If you live in France, for instance, and you have written one good book, or painted one good picture, or directed one outstanding film, fifty years ago, and nothing ever since, you are still recognized as an artist and honored accordingly. People take off their hats and call you maitre. They do not forget. In Hollywood - in Hollywood you're as good as your last picture. If you didn't have one in production within the last three months you're forgotten, no matter what you have achieved ere this..
- Erich von Stroheim, part of an eulogy for D.W. Griffith, given to the BBC.

He was right, of course; Hollywood is full of stories of directors who, despite their talents and achievements were consigned to the scrap heap.
- Griffith, Ingram, Porter, and Erich von Stroheim.

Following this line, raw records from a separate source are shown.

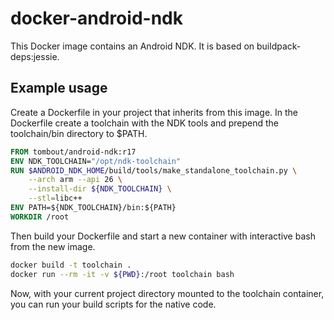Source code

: # docker-android-ndk
This Docker image contains an Android NDK. It is based on buildpack-deps:jessie.

## Example usage
Create a Dockerfile in your project that inherits from this image. In the Dockerfile create a toolchain with the NDK 
tools and prepend the toolchain/bin directory to $PATH. 

```dockerfile
FROM tombout/android-ndk:r17
ENV NDK_TOOLCHAIN="/opt/ndk-toolchain"
RUN $ANDROID_NDK_HOME/build/tools/make_standalone_toolchain.py \
    --arch arm --api 26 \
    --install-dir ${NDK_TOOLCHAIN} \
    --stl=libc++
ENV PATH=${NDK_TOOLCHAIN}/bin:${PATH}
WORKDIR /root
```

Then build your Dockerfile and start a new container with interactive bash from the new image.

```bash
docker build -t toolchain .
docker run --rm -it -v ${PWD}:/root toolchain bash
```

Now, with your current project directory mounted to the toolchain container, you can run your build scripts for the 
native code.
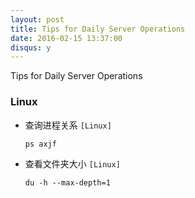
 ```yaml
---
layout: post
title: Tips for Daily Server Operations
date: 2016-02-15 13:37:00
disqus: y
---
```


Tips for Daily Server Operations

### Linux

- 查询进程关系 `[Linux]`
	
	`ps axjf`

- 查看文件夹大小 `[Linux]`
	
	`du -h --max-depth=1`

When the German steamer Price Friedrich Wilhelm arrived in New York harbor November 25, 1909, he was Erich Oswald Stroheim, 2nd son of Johanna and Benno Stroheim, a Jewish hat dealer and manufacturer. By the time he got to Immigration, however, he was Erich Oswald Hans Carl Maria von Stroheim, son of a German Baroness and Austrian Count, a decorated graduate from the Military Academy at Wienerneustadt.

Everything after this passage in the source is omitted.